------ TASK DATA ------
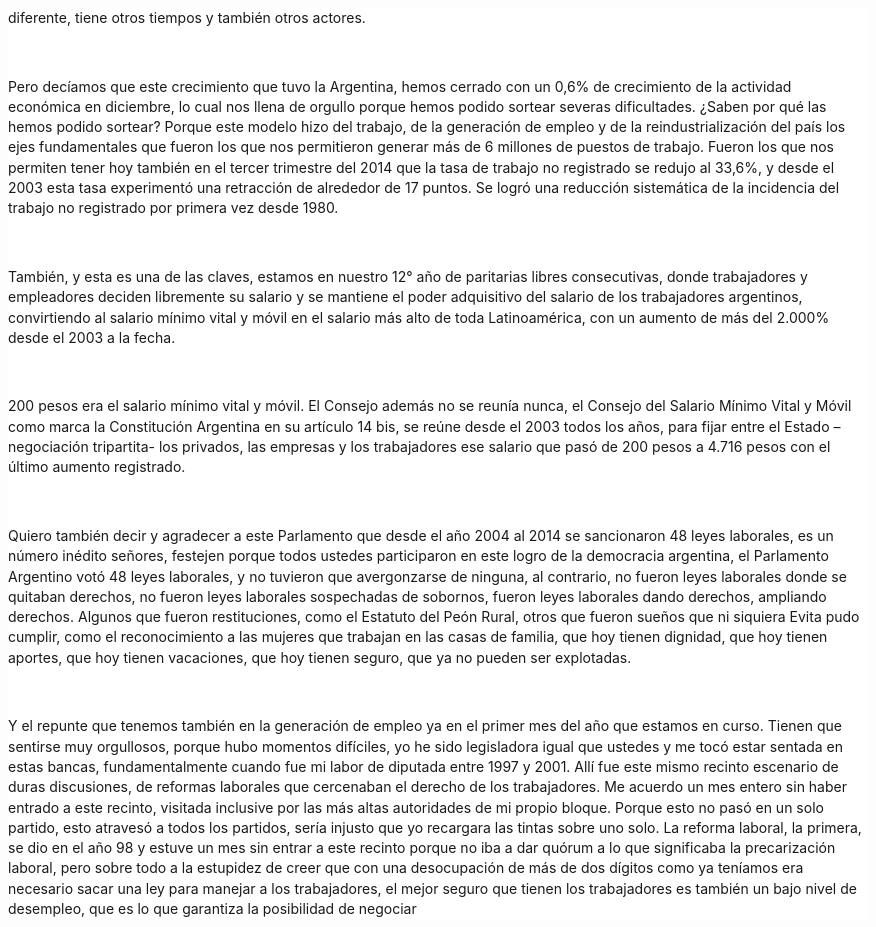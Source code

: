 diferente, tiene otros tiempos y también otros actores.

 

Pero decíamos que este crecimiento que tuvo la Argentina, hemos cerrado
con un 0,6% de crecimiento de la actividad económica en diciembre, lo
cual nos llena de orgullo porque hemos podido sortear severas
dificultades. ¿Saben por qué las hemos podido sortear? Porque este
modelo hizo del trabajo, de la generación de empleo y de la
reindustrialización del país los ejes fundamentales que fueron los que
nos permitieron generar más de 6 millones de puestos de trabajo. Fueron
los que nos permiten tener hoy también en el tercer trimestre del 2014
que la tasa de trabajo no registrado se redujo al 33,6%, y desde el 2003
esta tasa experimentó una retracción de alrededor de 17 puntos. Se logró
una reducción sistemática de la incidencia del trabajo no registrado por
primera vez desde 1980.

 

También, y esta es una de las claves, estamos en nuestro 12° año de
paritarias libres consecutivas, donde trabajadores y empleadores deciden
libremente su salario y se mantiene el poder adquisitivo del salario de
los trabajadores argentinos, convirtiendo al salario mínimo vital y
móvil en el salario más alto de toda Latinoamérica, con un aumento de
más del 2.000% desde el 2003 a la fecha.

 

200 pesos era el salario mínimo vital y móvil. El Consejo además no se
reunía nunca, el Consejo del Salario Mínimo Vital y Móvil como marca la
Constitución Argentina en su artículo 14 bis, se reúne desde el 2003
todos los años, para fijar entre el Estado –negociación tripartita- los
privados, las empresas y los trabajadores ese salario que pasó de 200
pesos a 4.716 pesos con el último aumento registrado.

 

Quiero también decir y agradecer a este Parlamento que desde el año 2004
al 2014 se sancionaron 48 leyes laborales, es un número inédito señores,
festejen porque todos ustedes participaron en este logro de la
democracia argentina, el Parlamento Argentino votó 48 leyes laborales, y
no tuvieron que avergonzarse de ninguna, al contrario, no fueron leyes
laborales donde se quitaban derechos, no fueron leyes laborales
sospechadas de sobornos, fueron leyes laborales dando derechos,
ampliando derechos. Algunos que fueron restituciones, como el Estatuto
del Peón Rural, otros que fueron sueños que ni siquiera Evita pudo
cumplir, como el reconocimiento a las mujeres que trabajan en las casas
de familia, que hoy tienen dignidad, que hoy tienen aportes, que hoy
tienen vacaciones, que hoy tienen seguro, que ya no pueden ser
explotadas.

 

Y el repunte que tenemos también en la generación de empleo ya en el
primer mes del año que estamos en curso. Tienen que sentirse muy
orgullosos, porque hubo momentos difíciles, yo he sido legisladora igual
que ustedes y me tocó estar sentada en estas bancas, fundamentalmente
cuando fue mi labor de diputada entre 1997 y 2001. Allí fue este mismo
recinto escenario de duras discusiones, de reformas laborales que
cercenaban el derecho de los trabajadores. Me acuerdo un mes entero sin
haber entrado a este recinto, visitada inclusive por las más altas
autoridades de mi propio bloque. Porque esto no pasó en un solo partido,
esto atravesó a todos los partidos, sería injusto que yo recargara las
tintas sobre uno solo. La reforma laboral, la primera, se dio en el año
98 y estuve un mes sin entrar a este recinto porque no iba a dar quórum
a lo que significaba la precarización laboral, pero sobre todo a la
estupidez de creer que con una desocupación de más de dos dígitos como
ya teníamos era necesario sacar una ley para manejar a los trabajadores,
el mejor seguro que tienen los trabajadores es también un bajo nivel de
desempleo, que es lo que garantiza la posibilidad de negociar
------
- [TASK TO CARRY OUT]: From the line containing "recinto escenario de" down to the final line of the data, write out every line exactly; both the first and last of these belong in your answer, and nothing else does.

- [ANSWER TO THIS TASK]:
recinto escenario de duras discusiones, de reformas laborales que
cercenaban el derecho de los trabajadores. Me acuerdo un mes entero sin
haber entrado a este recinto, visitada inclusive por las más altas
autoridades de mi propio bloque. Porque esto no pasó en un solo partido,
esto atravesó a todos los partidos, sería injusto que yo recargara las
tintas sobre uno solo. La reforma laboral, la primera, se dio en el año
98 y estuve un mes sin entrar a este recinto porque no iba a dar quórum
a lo que significaba la precarización laboral, pero sobre todo a la
estupidez de creer que con una desocupación de más de dos dígitos como
ya teníamos era necesario sacar una ley para manejar a los trabajadores,
el mejor seguro que tienen los trabajadores es también un bajo nivel de
desempleo, que es lo que garantiza la posibilidad de negociar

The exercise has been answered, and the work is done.